# Problem
Using the data that follows, return exactly the lines from the one that contains "There several advantages" through the one that contains "Most of development", ends included.

# Material supplied
++++++++
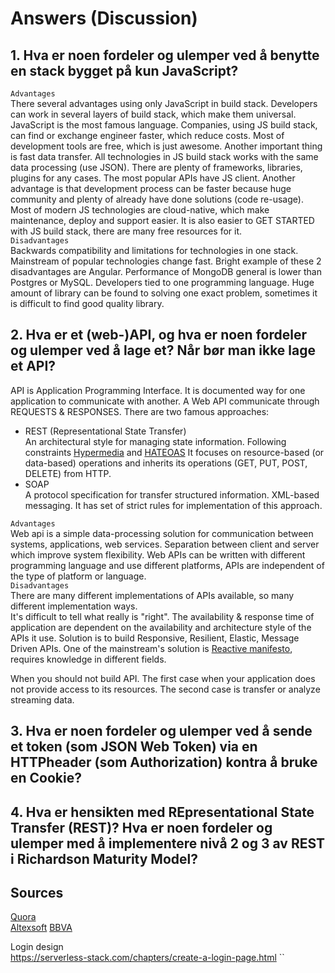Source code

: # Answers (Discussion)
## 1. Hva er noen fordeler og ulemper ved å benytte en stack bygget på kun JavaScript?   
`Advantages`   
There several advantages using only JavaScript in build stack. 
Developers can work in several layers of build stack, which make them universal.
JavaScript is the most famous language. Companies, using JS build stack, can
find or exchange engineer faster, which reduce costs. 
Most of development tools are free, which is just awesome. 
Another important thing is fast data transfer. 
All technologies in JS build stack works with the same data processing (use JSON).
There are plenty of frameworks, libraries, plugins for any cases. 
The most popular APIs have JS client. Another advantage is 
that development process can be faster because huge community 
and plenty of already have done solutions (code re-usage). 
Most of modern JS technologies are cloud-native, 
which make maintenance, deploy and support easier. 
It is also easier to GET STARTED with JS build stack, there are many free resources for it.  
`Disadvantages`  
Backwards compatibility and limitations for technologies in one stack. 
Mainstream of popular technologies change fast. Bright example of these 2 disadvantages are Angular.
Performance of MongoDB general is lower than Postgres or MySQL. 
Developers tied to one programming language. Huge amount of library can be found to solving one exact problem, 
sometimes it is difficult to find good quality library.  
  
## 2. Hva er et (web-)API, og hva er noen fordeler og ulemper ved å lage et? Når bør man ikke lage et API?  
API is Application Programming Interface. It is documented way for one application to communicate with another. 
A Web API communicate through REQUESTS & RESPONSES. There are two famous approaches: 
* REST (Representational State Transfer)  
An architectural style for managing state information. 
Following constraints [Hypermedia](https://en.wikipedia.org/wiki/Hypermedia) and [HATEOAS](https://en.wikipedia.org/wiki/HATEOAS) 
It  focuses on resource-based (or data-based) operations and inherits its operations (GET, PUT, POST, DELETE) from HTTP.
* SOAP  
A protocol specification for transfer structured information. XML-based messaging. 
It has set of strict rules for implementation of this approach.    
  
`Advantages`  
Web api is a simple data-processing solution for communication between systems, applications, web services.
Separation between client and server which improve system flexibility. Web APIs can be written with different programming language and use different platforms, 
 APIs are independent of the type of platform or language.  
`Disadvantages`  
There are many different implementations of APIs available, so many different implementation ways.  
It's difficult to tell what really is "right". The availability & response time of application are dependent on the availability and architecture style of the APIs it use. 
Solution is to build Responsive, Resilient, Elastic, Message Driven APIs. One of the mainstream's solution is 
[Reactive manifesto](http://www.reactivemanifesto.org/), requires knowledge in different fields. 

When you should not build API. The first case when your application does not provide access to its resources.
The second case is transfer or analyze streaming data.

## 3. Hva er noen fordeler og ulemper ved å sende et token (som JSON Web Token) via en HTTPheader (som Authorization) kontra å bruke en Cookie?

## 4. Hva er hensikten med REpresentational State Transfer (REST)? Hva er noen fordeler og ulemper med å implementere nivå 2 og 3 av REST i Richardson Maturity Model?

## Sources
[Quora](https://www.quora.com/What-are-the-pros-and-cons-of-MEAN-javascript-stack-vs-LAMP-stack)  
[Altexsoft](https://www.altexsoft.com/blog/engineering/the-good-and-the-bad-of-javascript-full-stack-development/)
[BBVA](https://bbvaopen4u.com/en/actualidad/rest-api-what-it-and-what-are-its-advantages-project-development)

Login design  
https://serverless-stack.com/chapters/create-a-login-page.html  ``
++++++++
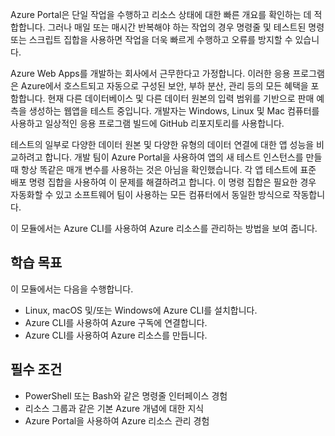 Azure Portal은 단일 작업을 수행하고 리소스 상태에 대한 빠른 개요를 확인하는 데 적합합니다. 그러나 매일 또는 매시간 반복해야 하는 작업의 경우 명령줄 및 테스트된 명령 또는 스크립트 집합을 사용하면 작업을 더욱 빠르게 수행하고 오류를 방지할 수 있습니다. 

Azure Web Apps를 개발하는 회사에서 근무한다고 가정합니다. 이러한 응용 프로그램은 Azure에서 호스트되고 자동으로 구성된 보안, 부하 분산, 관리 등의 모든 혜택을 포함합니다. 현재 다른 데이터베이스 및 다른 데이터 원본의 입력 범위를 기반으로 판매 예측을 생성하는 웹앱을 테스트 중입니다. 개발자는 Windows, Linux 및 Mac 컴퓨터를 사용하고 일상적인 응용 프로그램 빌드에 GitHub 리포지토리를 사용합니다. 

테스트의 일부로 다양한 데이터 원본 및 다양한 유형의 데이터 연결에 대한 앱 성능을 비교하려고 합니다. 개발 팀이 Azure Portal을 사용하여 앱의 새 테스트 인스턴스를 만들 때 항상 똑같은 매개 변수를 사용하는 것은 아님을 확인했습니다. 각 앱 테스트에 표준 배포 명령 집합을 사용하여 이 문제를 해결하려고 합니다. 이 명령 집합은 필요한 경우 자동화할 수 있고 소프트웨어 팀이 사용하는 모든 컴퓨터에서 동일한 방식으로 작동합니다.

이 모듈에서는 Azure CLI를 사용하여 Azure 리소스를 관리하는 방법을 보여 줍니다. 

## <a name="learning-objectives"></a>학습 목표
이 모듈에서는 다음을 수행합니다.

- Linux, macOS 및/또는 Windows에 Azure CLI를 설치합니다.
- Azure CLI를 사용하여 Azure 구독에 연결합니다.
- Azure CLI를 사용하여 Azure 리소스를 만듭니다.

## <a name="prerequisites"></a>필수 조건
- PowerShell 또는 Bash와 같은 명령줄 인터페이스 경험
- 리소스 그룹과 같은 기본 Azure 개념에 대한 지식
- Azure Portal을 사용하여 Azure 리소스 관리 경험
++++++++
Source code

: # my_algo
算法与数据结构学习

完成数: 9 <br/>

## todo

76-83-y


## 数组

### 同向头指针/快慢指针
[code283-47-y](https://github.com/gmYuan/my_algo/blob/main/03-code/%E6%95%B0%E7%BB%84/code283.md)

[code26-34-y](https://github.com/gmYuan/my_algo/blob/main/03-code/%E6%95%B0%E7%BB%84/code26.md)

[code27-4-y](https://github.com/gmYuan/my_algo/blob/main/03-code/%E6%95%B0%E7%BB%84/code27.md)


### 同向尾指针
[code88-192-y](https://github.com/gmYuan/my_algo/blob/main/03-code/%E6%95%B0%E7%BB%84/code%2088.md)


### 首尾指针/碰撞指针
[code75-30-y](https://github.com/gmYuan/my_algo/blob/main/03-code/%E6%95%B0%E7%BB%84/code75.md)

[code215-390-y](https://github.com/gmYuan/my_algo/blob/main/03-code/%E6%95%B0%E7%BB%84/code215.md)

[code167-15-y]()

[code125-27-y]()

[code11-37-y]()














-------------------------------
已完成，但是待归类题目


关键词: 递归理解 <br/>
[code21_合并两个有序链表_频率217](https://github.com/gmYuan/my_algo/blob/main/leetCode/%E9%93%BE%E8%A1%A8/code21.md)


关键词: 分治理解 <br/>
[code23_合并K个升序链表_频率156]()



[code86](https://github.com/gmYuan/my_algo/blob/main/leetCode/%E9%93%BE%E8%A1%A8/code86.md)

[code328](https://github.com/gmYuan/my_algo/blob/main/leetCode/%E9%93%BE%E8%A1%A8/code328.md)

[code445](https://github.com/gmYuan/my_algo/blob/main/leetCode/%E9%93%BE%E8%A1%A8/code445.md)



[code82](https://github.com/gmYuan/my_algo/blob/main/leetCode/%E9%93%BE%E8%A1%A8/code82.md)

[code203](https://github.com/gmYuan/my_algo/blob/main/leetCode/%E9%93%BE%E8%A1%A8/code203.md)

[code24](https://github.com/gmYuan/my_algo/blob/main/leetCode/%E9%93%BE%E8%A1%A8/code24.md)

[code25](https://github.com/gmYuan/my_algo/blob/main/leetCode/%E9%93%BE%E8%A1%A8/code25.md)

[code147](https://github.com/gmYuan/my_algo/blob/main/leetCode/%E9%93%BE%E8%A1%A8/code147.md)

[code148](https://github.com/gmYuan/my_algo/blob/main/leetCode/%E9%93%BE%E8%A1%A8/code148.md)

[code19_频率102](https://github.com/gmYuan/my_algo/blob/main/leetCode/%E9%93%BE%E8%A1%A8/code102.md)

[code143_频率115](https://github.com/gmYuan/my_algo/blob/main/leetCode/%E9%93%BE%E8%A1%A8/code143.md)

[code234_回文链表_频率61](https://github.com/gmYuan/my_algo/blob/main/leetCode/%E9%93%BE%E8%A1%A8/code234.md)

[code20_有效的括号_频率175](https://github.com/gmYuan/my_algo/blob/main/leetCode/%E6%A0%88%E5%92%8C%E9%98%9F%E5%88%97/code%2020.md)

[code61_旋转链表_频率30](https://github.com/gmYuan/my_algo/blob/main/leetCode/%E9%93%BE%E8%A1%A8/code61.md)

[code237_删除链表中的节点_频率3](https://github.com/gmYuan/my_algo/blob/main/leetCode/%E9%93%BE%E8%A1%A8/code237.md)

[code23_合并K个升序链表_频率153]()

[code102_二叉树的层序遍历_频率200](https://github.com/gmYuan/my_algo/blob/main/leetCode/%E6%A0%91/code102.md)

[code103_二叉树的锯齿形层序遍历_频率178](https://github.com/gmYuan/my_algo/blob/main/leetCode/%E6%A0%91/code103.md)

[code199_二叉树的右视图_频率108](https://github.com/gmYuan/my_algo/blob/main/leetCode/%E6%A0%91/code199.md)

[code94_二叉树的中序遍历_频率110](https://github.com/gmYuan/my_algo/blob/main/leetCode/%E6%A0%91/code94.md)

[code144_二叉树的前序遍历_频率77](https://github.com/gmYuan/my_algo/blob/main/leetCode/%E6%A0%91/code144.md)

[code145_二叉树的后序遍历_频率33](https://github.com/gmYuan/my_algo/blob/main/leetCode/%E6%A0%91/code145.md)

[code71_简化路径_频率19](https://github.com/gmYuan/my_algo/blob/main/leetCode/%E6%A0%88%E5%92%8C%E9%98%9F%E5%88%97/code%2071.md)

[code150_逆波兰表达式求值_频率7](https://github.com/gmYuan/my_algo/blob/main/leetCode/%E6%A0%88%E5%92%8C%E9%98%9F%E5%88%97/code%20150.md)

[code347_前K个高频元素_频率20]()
++++++++
# Reply
There several advantages using only JavaScript in build stack. 
Developers can work in several layers of build stack, which make them universal.
JavaScript is the most famous language. Companies, using JS build stack, can
find or exchange engineer faster, which reduce costs. 
Most of development tools are free, which is just awesome. 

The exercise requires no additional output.